Lord Rahl legte einen Arm über die Lehne des größten Sessels — desjenigen in der Mitte. »Damit ihre Vision sich erfüllt, und im Hinblick auf die von ihnen selbst verkündete göttliche Sache, wollen sie keinem einzigen Land seine Souveränität zugestehen. Sie wollen, daß sich alle ihrem Einfluß unterstellen und als ein Volk in die Zukunft schreiten: als Untertanen der Imperialen Ordnung.«
Er hielt einen Augenblick inne und blickte vielen unten im Saal in die Augen. »Magie ist keineswegs ein Quell des Bösen. Das ist lediglich eine Rechtfertigung für ihre Taten auf dem Weg zur Herrschaft.«
Ein Flüstern machte sich im Saal breit, und gemurmelte Debatten wurden lauter. Herzogin Lumholtz trat energisch vor und bat sich Aufmerksamkeit aus. Sie lächelte Lord Rahl zu, bevor sie den Kopf verneigte.
»Was Ihr da sagt, Lord Rahl, ist ja sehr interessant, aber der Lebensborn hier« — mit einer knappen Bewegung ihrer Hand deutete sie auf Tobias und funkelte ihn dabei eiskalt an — »sagt, alle Magie sei ein Auswurf des Hüters.«
Weder sagte Brogan etwas noch rührte er sich von der Stelle, Lord Rahl sah nicht in seine Richtung, sondern hielt statt dessen den Blick auf die Herzogin gerichtet.
»Ein Kind, das neu in diese Welt kommt, ist Magie. Wollt Ihr das als Unheil bezeichnen?«
Ein gebieterisches Heben ihrer Hand ließ die Menschenmenge in ihrem Rücken verstummen. »Der Lebensborn predigt, Magie sei vom Hüter selbst erschaffen und könne daher nur eine Verkörperung des Bösen sein.«
Zustimmende Rufe erschallten von verschiedenen Stellen unten im Saal und oben auf dem Balkon. Diesmal war es Lord Rahl, der die Hand hob und die Menge zum Schweigen brachte.
»Der Hüter ist der Zerstörer, der Verderber allen Lichts und Lebens, der Hauch des Todes. Wie ich erzählen hörte, ist es der Schöpfer mit seiner Macht und Erhabenheit, der alle Dinge ins Leben ruft.« Fast wie aus einem Mund schrie die Menge, dies sei wahr.
»Wenn das so ist«, sagte Lord Rahl, »dann ist der Glaube, daß Magie vom Hüter stammt, eine Gotteslästerung. Wäre der Hüter imstande, ein neugeborenes Kind zu schaffen? Dem Hüter die Fähigkeit zur Schöpfung zuzuschreiben, die allein das Reich des Schöpfers ist, hieße dem Hüter eine Reinheit zugestehen, die nur dem Schöpfer innewohnt. Der Hüter ist nicht zur Schöpfung fähig. An einem solch profanen Glauben festzuhalten, kann nur als Ketzerei bezeichnet werden.«
Stille senkte sich wie ein Leichentuch über den Saal. Lord Rahl legte den Kopf seitlich und sah die Herzogin an. »Seid Ihr deshalb vorgetreten, Mylady, weil Ihr Euch als Ketzerin offenbaren wollt? Oder einfach nur, um einen anderen zu Eurem persönlichen Vorteil der Ketzerei zu bezichtigen?«
Mit einem Gesicht, das ein weiteres Mal so rot wurde wie ihre zusammengepreßten Lippen, wich sie mehrere Schritte zurück und stellte sich wieder neben ihren Gatten. Der Herzog, dessen Gesicht nicht länger ruhig blieb, drohte Lord Rahl mit dem Finger.

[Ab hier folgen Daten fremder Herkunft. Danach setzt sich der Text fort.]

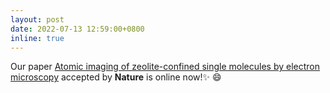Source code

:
 ```yaml
---
layout: post
date: 2022-07-13 12:59:00+0800
inline: true
---
```


Our paper [Atomic imaging of zeolite-confined single molecules by electron microscopy](https://www.nature.com/articles/s41586-022-04876-x) accepted by **Nature** is online now!:sparkles: :smile:

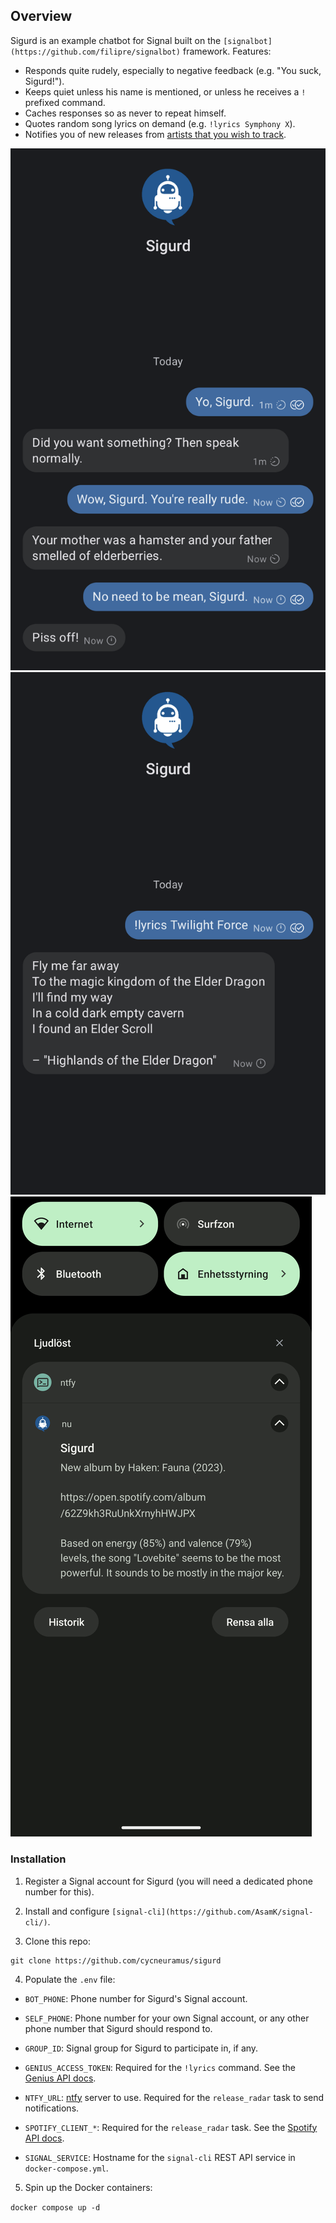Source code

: ## Overview

Sigurd is an example chatbot for Signal built on the `[signalbot](https://github.com/filipre/signalbot)` framework. Features:

+ Responds quite rudely, especially to negative feedback (e.g. "You suck, Sigurd!").
+ Keeps quiet unless his name is mentioned, or unless he receives a `!` prefixed command.
+ Caches responses so as never to repeat himself.
+ Quotes random song lyrics on demand (e.g. `!lyrics Symphony X`).
+ Notifies you of new releases from [artists that you wish to track](bot/utils/spotify_data.py).

![](screenshots/chat.png)
![](screenshots/lyrics.png)
![](screenshots/release-radar.png)

### Installation

1. Register a Signal account for Sigurd (you will need a dedicated phone number for this).

2. Install and configure `[signal-cli](https://github.com/AsamK/signal-cli/)`.

3. Clone this repo:
```
git clone https://github.com/cycneuramus/sigurd
```

4. Populate the `.env` file:

+ `BOT_PHONE`: Phone number for Sigurd's Signal account.
+ `SELF_PHONE`: Phone number for your own Signal account, or any other phone number that Sigurd should respond to.
+ `GROUP_ID`: Signal group for Sigurd to participate in, if any.

+ `GENIUS_ACCESS_TOKEN`: Required for the `!lyrics` command. See the [Genius API docs](https://docs.genius.com/).
+ `NTFY_URL`: [ntfy](https://ntfy.sh) server to use. Required for the `release_radar` task to send notifications.
+ `SPOTIFY_CLIENT_*`: Required for the `release_radar` task. See the [Spotify API docs](https://developer.spotify.com/documentation/web-api).

+ `SIGNAL_SERVICE`: Hostname for the `signal-cli` REST API service in `docker-compose.yml`.

5. Spin up the Docker containers:

`docker compose up -d`

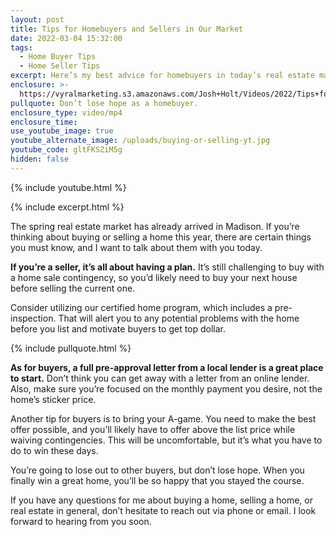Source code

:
 ```yaml
---
layout: post
title: Tips for Homebuyers and Sellers in Our Market
date: 2022-03-04 15:32:00
tags:
  - Home Buyer Tips
  - Home Seller Tips
excerpt: Here’s my best advice for homebuyers in today’s real estate market.
enclosure: >-
  https://vyralmarketing.s3.amazonaws.com/Josh+Holt/Videos/2022/Tips+for+Homebuyers+and+Sellers+in+Our+Market.mp4
pullquote: Don’t lose hope as a homebuyer.
enclosure_type: video/mp4
enclosure_time:
use_youtube_image: true
youtube_alternate_image: /uploads/buying-or-selling-yt.jpg
youtube_code: gltFKSZiM5g
hidden: false
---
```

{% include youtube.html %}

{% include excerpt.html %}

The spring real estate market has already arrived in Madison. If you’re thinking about buying or selling a home this year, there are certain things you must know, and I want to talk about them with you today.

**If you’re a seller, it’s all about having a plan.** It’s still challenging to buy with a home sale contingency, so you’d likely need to buy your next house before selling the current one.&nbsp;

Consider utilizing our certified home program, which includes a pre-inspection. That will alert you to any potential problems with the home before you list and motivate buyers to get top dollar.

{% include pullquote.html %}

**As for buyers, a full pre-approval letter from a local lender is a great place to start.** Don’t think you can get away with a letter from an online lender. Also, make sure you’re focused on the monthly payment you desire, not the home’s sticker price.

Another tip for buyers is to bring your A-game. You need to make the best offer possible, and you’ll likely have to offer above the list price while waiving contingencies. This will be uncomfortable, but it’s what you have to do to win these days.

You’re going to lose out to other buyers, but don’t lose hope. When you finally win a great home, you’ll be so happy that you stayed the course.

If you have any questions for me about buying a home, selling a home, or real estate in general, don’t hesitate to reach out via phone or email. I look forward to hearing from you soon.
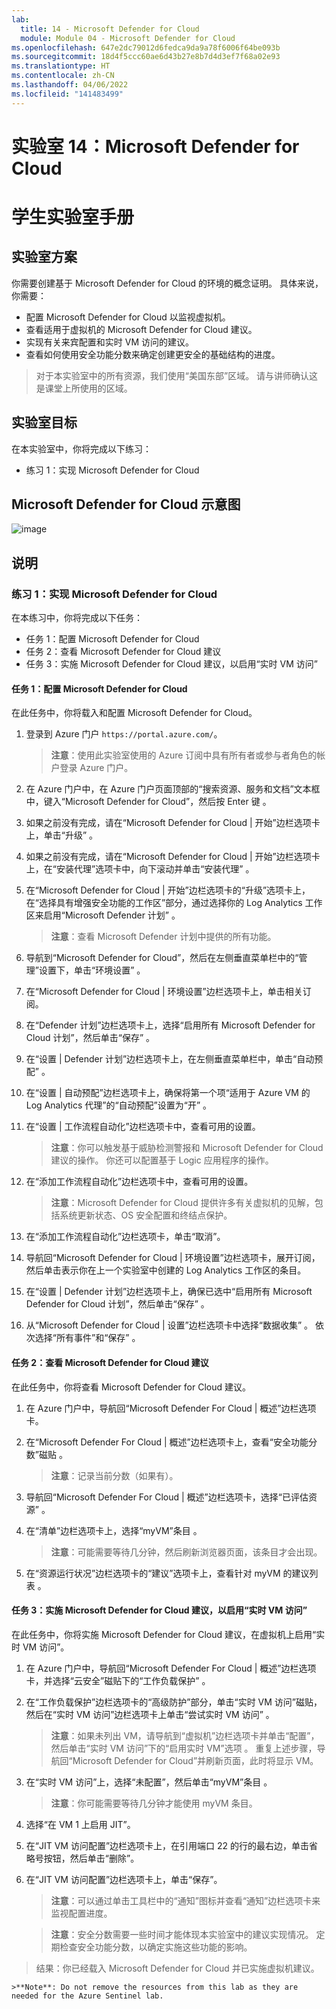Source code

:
```yaml
---
lab:
  title: 14 - Microsoft Defender for Cloud
  module: Module 04 - Microsoft Defender for Cloud
ms.openlocfilehash: 647e2dc79012d6fedca9da9a78f6006f64be093b
ms.sourcegitcommit: 18d4f5ccc60ae6d43b27e8b7d4d3ef7f68a02e93
ms.translationtype: HT
ms.contentlocale: zh-CN
ms.lasthandoff: 04/06/2022
ms.locfileid: "141483499"
---
```

# <a name="lab-14-microsoft-defender-for-cloud"></a>实验室 14：Microsoft Defender for Cloud
# <a name="student-lab-manual"></a>学生实验室手册

## <a name="lab-scenario"></a>实验室方案

你需要创建基于 Microsoft Defender for Cloud 的环境的概念证明。 具体来说，你需要：

- 配置 Microsoft Defender for Cloud 以监视虚拟机。
- 查看适用于虚拟机的 Microsoft Defender for Cloud 建议。
- 实现有关来宾配置和实时 VM 访问的建议。 
- 查看如何使用安全功能分数来确定创建更安全的基础结构的进度。

> 对于本实验室中的所有资源，我们使用“美国东部”区域。 请与讲师确认这是课堂上所使用的区域。 

## <a name="lab-objectives"></a>实验室目标

在本实验室中，你将完成以下练习：

- 练习 1：实现 Microsoft Defender for Cloud

## <a name="microsoft-defender-for-cloud-diagram"></a>Microsoft Defender for Cloud 示意图

![image](https://user-images.githubusercontent.com/91347931/157537800-94a64b6e-026c-41b2-970e-f8554ce1e0ab.png)

## <a name="instructions"></a>说明

### <a name="exercise-1-implement-microsoft-defender-for-cloud"></a>练习 1：实现 Microsoft Defender for Cloud

在本练习中，你将完成以下任务：

- 任务 1：配置 Microsoft Defender for Cloud
- 任务 2：查看 Microsoft Defender for Cloud 建议
- 任务 3：实施 Microsoft Defender for Cloud 建议，以启用“实时 VM 访问”

#### <a name="task-1-configure-microsoft-defender-for-cloud"></a>任务 1：配置 Microsoft Defender for Cloud

在此任务中，你将载入和配置 Microsoft Defender for Cloud。

1. 登录到 Azure 门户 `https://portal.azure.com/`。

    >**注意**：使用此实验室使用的 Azure 订阅中具有所有者或参与者角色的帐户登录 Azure 门户。

2. 在 Azure 门户中，在 Azure 门户页面顶部的“搜索资源、服务和文档”文本框中，键入“Microsoft Defender for Cloud”，然后按 Enter 键  。

3. 如果之前没有完成，请在“Microsoft Defender for Cloud | 开始”边栏选项卡上，单击“升级” 。
     
4. 如果之前没有完成，请在“Microsoft Defender for Cloud | 开始”边栏选项卡上，在“安装代理”选项卡中，向下滚动并单击“安装代理”  。

5. 在“Microsoft Defender for Cloud | 开始”边栏选项卡的“升级”选项卡上，在“选择具有增强安全功能的工作区”部分，通过选择你的 Log Analytics 工作区来启用“Microsoft Defender 计划”   。 

    >**注意**：查看 Microsoft Defender 计划中提供的所有功能。 

6. 导航到“Microsoft Defender for Cloud”，然后在左侧垂直菜单栏中的“管理”设置下，单击“环境设置” 。

7. 在“Microsoft Defender for Cloud | 环境设置”边栏选项卡上，单击相关订阅。 

8. 在“Defender 计划”边栏选项卡上，选择“启用所有 Microsoft Defender for Cloud 计划”，然后单击“保存”  。

9. 在“设置 | Defender 计划”边栏选项卡上，在左侧垂直菜单栏中，单击“自动预配” 。 

10. 在“设置 | 自动预配”边栏选项卡上，确保将第一个项“适用于 Azure VM 的 Log Analytics 代理”的“自动预配”设置为“开”  。

11. 在“设置 | 工作流程自动化”边栏选项卡中，查看可用的设置。 

    >**注意**：你可以触发基于威胁检测警报和 Microsoft Defender for Cloud 建议的操作。 你还可以配置基于 Logic 应用程序的操作。 
    
12. 在“添加工作流程自动化”边栏选项卡中，查看可用的设置。

    >**注意**：Microsoft Defender for Cloud 提供许多有关虚拟机的见解，包括系统更新状态、OS 安全配置和终结点保护。

13. 在“添加工作流程自动化”边栏选项卡，单击“取消”。

14. 导航回“Microsoft Defender for Cloud | 环境设置”边栏选项卡，展开订阅，然后单击表示你在上一个实验室中创建的 Log Analytics 工作区的条目。

15. 在“设置 | Defender 计划”边栏选项卡上，确保已选中“启用所有 Microsoft Defender for Cloud 计划”，然后单击“保存”  。

16. 从“Microsoft Defender for Cloud | 设置”边栏选项卡中选择“数据收集” 。 依次选择“所有事件”和“保存” 。


#### <a name="task-2-review-the-microsoft-defender-for-cloud-recommendation"></a>任务 2：查看 Microsoft Defender for Cloud 建议

在此任务中，你将查看 Microsoft Defender for Cloud 建议。 

1. 在 Azure 门户中，导航回“Microsoft Defender For Cloud | 概述”边栏选项卡。 

2. 在“Microsoft Defender For Cloud | 概述”边栏选项卡上，查看“安全功能分数”磁贴 。

    >**注意**：记录当前分数（如果有）。

3. 导航回“Microsoft Defender For Cloud | 概述”边栏选项卡，选择“已评估资源” 。

4. 在“清单”边栏选项卡上，选择“myVM”条目 。

    >**注意**：可能需要等待几分钟，然后刷新浏览器页面，该条目才会出现。
    
5. 在“资源运行状况”边栏选项卡的“建议”选项卡上，查看针对 myVM 的建议列表  。


#### <a name="task-3-implement-the-microsoft-defender-for-cloud-recommendation-to-enable-just-in-time-vm-access"></a>任务 3：实施 Microsoft Defender for Cloud 建议，以启用“实时 VM 访问”

在此任务中，你将实施 Microsoft Defender for Cloud 建议，在虚拟机上启用“实时 VM 访问”。 

1. 在 Azure 门户中，导航回“Microsoft Defender For Cloud | 概述”边栏选项卡，并选择“云安全”磁贴下的“工作负载保护”  。

2. 在“工作负载保护”边栏选项卡的“高级防护”部分，单击“实时 VM 访问”磁贴，然后在“实时 VM 访问”边栏选项卡上单击“尝试实时 VM 访问”    。

    >**注意**：如果未列出 VM，请导航到“虚拟机”边栏选项卡并单击“配置”，然后单击“实时 VM 访问”下的“启用实时 VM”选项   。 重复上述步骤，导航回“Microsoft Defender for Cloud”并刷新页面，此时将显示 VM。

3. 在“实时 VM 访问”上，选择“未配置”，然后单击“myVM”条目  。

    >**注意**：你可能需要等待几分钟才能使用 myVM 条目。

4. 选择“在 VM 1 上启用 JIT”。

5. 在“JIT VM 访问配置”边栏选项卡上，在引用端口 22 的行的最右边，单击省略号按钮，然后单击“删除”。

6. 在“JIT VM 访问配置”边栏选项卡上，单击“保存”。

    >**注意**：可以通过单击工具栏中的“通知”图标并查看“通知”边栏选项卡来监视配置进度。 

    >**注意**：安全分数需要一些时间才能体现本实验室中的建议实现情况。 定期检查安全功能分数，以确定实施这些功能的影响。 

> 结果：你已经载入 Microsoft Defender for Cloud 并已实施虚拟机建议。 

    >**Note**: Do not remove the resources from this lab as they are needed for the Azure Sentinel lab.

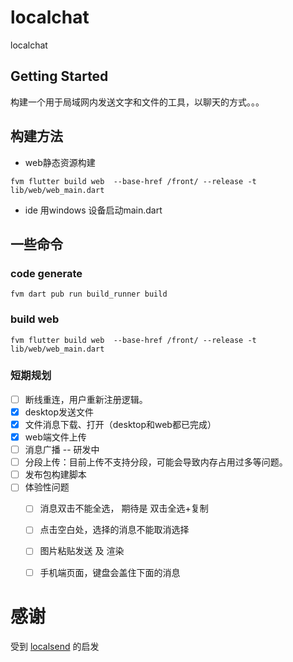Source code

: # localchat

localchat

## Getting Started

构建一个用于局域网内发送文字和文件的工具，以聊天的方式。。。

## 构建方法

* web静态资源构建 
```shell
fvm flutter build web  --base-href /front/ --release -t lib/web/web_main.dart
```

* ide 用windows 设备启动main.dart

## 一些命令
### code generate
```shell
fvm dart pub run build_runner build
```

### build web
```shell
fvm flutter build web  --base-href /front/ --release -t lib/web/web_main.dart
```

### 短期规划
* [ ] 断线重连，用户重新注册逻辑。
* [x] desktop发送文件
* [x] 文件消息下载、打开（desktop和web都已完成）
* [x] web端文件上传
* [ ] 消息广播 -- 研发中
* [ ] 分段上传：目前上传不支持分段，可能会导致内存占用过多等问题。
* [ ] 发布包构建脚本
* [ ] 体验性问题
  * [ ] 消息双击不能全选， 期待是 双击全选+复制
  * [ ] 点击空白处，选择的消息不能取消选择
  * [ ] 图片粘贴发送 及 渲染
  * [ ] 手机端页面，键盘会盖住下面的消息
  


# 感谢
受到 [localsend](https://github.com/localsend/localsend) 的启发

»Eure verdrehten Worte werden nichts an der Tatsache ändern, daß die Imperiale Ordnung gegen das Unheil des Hüters kämpft und angetreten ist, um uns gegen ihn zu vereinen. Ihr Ziel ist lediglich das gemeinsame Wohl aller Völker. Magie verweigert der Menschheit dieses Recht. Ich bin Keltone und stolz darauf, aber es ist an der Zeit, diese Kleinstaaterei hinter uns zu lassen. Wir haben umfassende Gespräche mit der Imperialen Ordnung geführt, und sie als zivilisierte und ehrbare Menschen kennengelernt, deren Interesse es ist, alle Länder in Frieden zu vereinen.«
»Ein nobles Ideal«, antwortete Lord Rahl mit ruhiger Stimme, »das in der Einheit der Midlands bereits verwirklicht war, das Ihr jedoch aus Habsucht aufgegeben habt.«
»Die Imperiale Ordnung ist anders. Sie bietet wahre Stärke und echten, dauerhaften Frieden.«
Lord Rahl fixierte den Herzog mit einem wütend funkelnden Blick. »Auf Friedhöfen wird nur selten der Frieden gebrochen.« Er richtete sein wütendes Funkeln auf die Menschenmenge. »Es ist noch nicht lange her, als eine Armee der Imperialen Ordnung durch das Herz der Midlands fegte und danach trachtete, andere in ihren Schoß aufzunehmen. Viele schlossen sich ihnen an, was bewirkte, daß ihre Streitmacht immer größer wurde. Ein d’Haranischer General mit Namen Riggs führte sie an, zusammen mit Offizieren verschiedener Länder. Dabei unterstützte ihn ein Zauberer Slagle, von Keltonischem Geblüt.